Why? I hear you ask. Well, several reasons:

1. It has a wide, long stretch of sand. Wide enough and long enough for you not to feel like you are on top of each other, but in a horseshoe so you can see each end; making it cosy all the same.

Room for everyone on Mirissa beach.

2. The sea has the perfect depth for scaredy-cats (like me) who don't like going out of their depth and just the right size waves to have a real laugh whilst in the sea. Every 10 minutes or so the surf would pick up and some huge waves would be upon you. Brilliant fun. But no worries about being pulled out to sea as the undercurrent was not too strong.

See, totally relaxed. Not scared at all.

3. Mirissa beach is lined with beach bars which provide food and drink all day long and into the night. At around 6pm each day, each beach bar displays the day's catch for you to pick from. Delicious!

We opted for the lobster. Yum!

4. Mirissa is not over-developed. I don't recall too many high buildings, particularly in view from the beach. Fingers crossed it stays that way.

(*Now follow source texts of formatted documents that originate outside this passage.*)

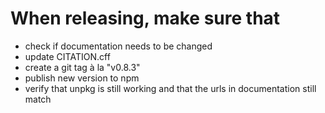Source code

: # When releasing, make sure that

* check if documentation needs to be changed
* update CITATION.cff
* create a git tag à la "v0.8.3"
* publish new version to npm
* verify that unpkg is still working and that the urls in documentation still
  match
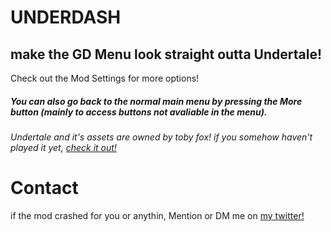# UNDERDASH

## make the <cg>GD Menu</cg> look straight outta <cj>Undertale!</cj>

Check out the <cp>Mod Settings</cp> for more options!

##### You can also go back to the normal main menu by pressing the <cr>**More**</cr> button (mainly to access buttons not avaliable in the menu).

###### Undertale and it's assets are owned by toby fox! if you somehow haven't played it yet, [check it out!](https://store.steampowered.com/app/391540/Undertale/)


# Contact
if the mod crashed for you or anythin, Mention or DM me on [my twitter!](https://x.com/ddeaen)

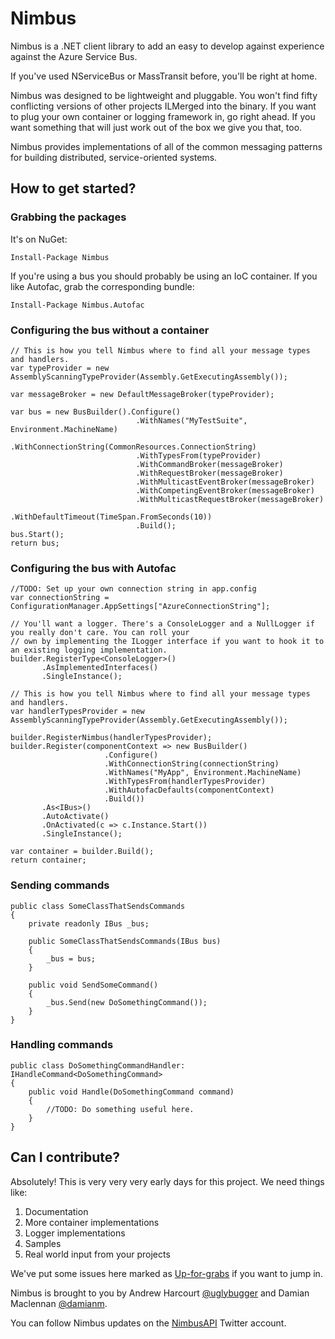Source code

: # Nimbus
Nimbus is a .NET client library to add an easy to develop against experience against the Azure Service Bus.

If you've used NServiceBus or MassTransit before, you'll be right at home.

Nimbus was designed to be lightweight and pluggable. You won't find fifty conflicting versions of other projects ILMerged into the binary. If you want to plug your own container or logging framework in, go right ahead. If you
want something that will just work out of the box we give you that, too.

Nimbus provides implementations of all of the common messaging patterns for building distributed, service-oriented systems.

## How to get started?
### Grabbing the packages
It's on NuGet:

    Install-Package Nimbus

If you're using a bus you should probably be using an IoC container. If you like Autofac, grab the corresponding bundle:

    Install-Package Nimbus.Autofac

### Configuring the bus without a container

    // This is how you tell Nimbus where to find all your message types and handlers.
    var typeProvider = new AssemblyScanningTypeProvider(Assembly.GetExecutingAssembly());

    var messageBroker = new DefaultMessageBroker(typeProvider);

    var bus = new BusBuilder().Configure()
                                .WithNames("MyTestSuite", Environment.MachineName)
                                .WithConnectionString(CommonResources.ConnectionString)
                                .WithTypesFrom(typeProvider)
                                .WithCommandBroker(messageBroker)
                                .WithRequestBroker(messageBroker)
                                .WithMulticastEventBroker(messageBroker)
                                .WithCompetingEventBroker(messageBroker)
                                .WithMulticastRequestBroker(messageBroker)
                                .WithDefaultTimeout(TimeSpan.FromSeconds(10))
                                .Build();
    bus.Start();
    return bus;

### Configuring the bus with Autofac
    //TODO: Set up your own connection string in app.config
    var connectionString = ConfigurationManager.AppSettings["AzureConnectionString"];

    // You'll want a logger. There's a ConsoleLogger and a NullLogger if you really don't care. You can roll your
	// own by implementing the ILogger interface if you want to hook it to an existing logging implementation.
    builder.RegisterType<ConsoleLogger>()
           .AsImplementedInterfaces()
           .SingleInstance();

    // This is how you tell Nimbus where to find all your message types and handlers.
    var handlerTypesProvider = new AssemblyScanningTypeProvider(Assembly.GetExecutingAssembly());
    
    builder.RegisterNimbus(handlerTypesProvider);
    builder.Register(componentContext => new BusBuilder()
                         .Configure()
                         .WithConnectionString(connectionString)
                         .WithNames("MyApp", Environment.MachineName)
                         .WithTypesFrom(handlerTypesProvider)
                         .WithAutofacDefaults(componentContext)
                         .Build())
           .As<IBus>()
           .AutoActivate()
           .OnActivated(c => c.Instance.Start())
           .SingleInstance();

    var container = builder.Build();
    return container;
    
### Sending commands

    public class SomeClassThatSendsCommands
    {
        private readonly IBus _bus;
        
        public SomeClassThatSendsCommands(IBus bus)
        {
            _bus = bus;
        }
        
        public void SendSomeCommand()
        {
            _bus.Send(new DoSomethingCommand());
        }
    }

### Handling commands

    public class DoSomethingCommandHandler: IHandleCommand<DoSomethingCommand>
    {
        public void Handle(DoSomethingCommand command)
        {
            //TODO: Do something useful here.
        }
    }

## Can I contribute?
Absolutely! This is very very very early days for this project. We need things
like:

1.  Documentation
1.  More container implementations
1.  Logger implementations
1.  Samples
1.  Real world input from your projects

We've put some issues here marked as [Up-for-grabs][4] if you want to jump in.

[4]: <https://github.com/DamianMac/Nimbus/issues?labels=up-for-grabs&page=1&state=open>

Nimbus is brought to you by Andrew Harcourt [@uglybugger][1] and Damian Maclennan [@damianm][2].

[1]: <http://twitter.com/uglybugger>

[2]: <http://twitter.com/damianm>

You can follow Nimbus updates on the [NimbusAPI][3] Twitter account.

[3]: <http://twitter.com/NimbusAPI>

5. Last but not least, you go whale-watching from Mirissa! Blue whale-watching... We found Moby!

To describe how I felt when we caught our first glimpse of a blue whale, the largest mammal ever to inhabit planet earth, is impossible, but to give you an idea, I cried! It was just magnificent, so elegant, peaceful, harmless, graceful. The list could go on. And it was absolutely massive! So big that you could fit 100 humans in its mouth alone, its heart is as big as a Mini Cooper and its call is so loud, as loud as a 747, that it can communicate with other whales up to 1,000 miles away! I'm afraid the photos do not do what we saw justice, but here's another one anyhow.

There she blows

We also saw a school of pilot whales, dolphins and blue marlin. I can't believe we endanger these amazing creatures with our fishing and drilling and polluting. It makes me so angry. I am going to be a lot more careful about what fish I buy, and i'm going to cycle more and recycle more and find out what other ways I can help to conserve their habitat.

Pilot whales

And so, like a child in a sweet shop, you next find me a day later another 100km or so away from Mirissa in Uda Walawe National Park, with dropped jaw and plates for eyes. According to Lonely Planet, Uda Walawe is as good as the plains of East Africa for seeing elephants in the wild. Duncan was not quite as impressed as me as he'd actually been to the plains of East Africa and seen not only elephant but rhinos, giraffes, lions.. yeah, yeah, whatever. I was in my element! And my oh my did we see a lot of elephants. We most definitely found Nelly. Add to that peacocks, monkeys, bee-eaters, buffalo, hornbills, painted storks, a croc and a hawk eagle.

Mummy Nelly and baby, aaaahhhhhh
Mud bath time
Bee-eaters sharing a bee!
Painted stork
Hawk eagle
And if you want more elephants, here's a little video of us in Uda Walawe looking at them.

Sri Lanka so far, really was fulfilling all of our high expectations. Next stop Ella and the hill-country. A chance to cool down and not only drink a lovely cuppa but learn how it gets from bush to cup!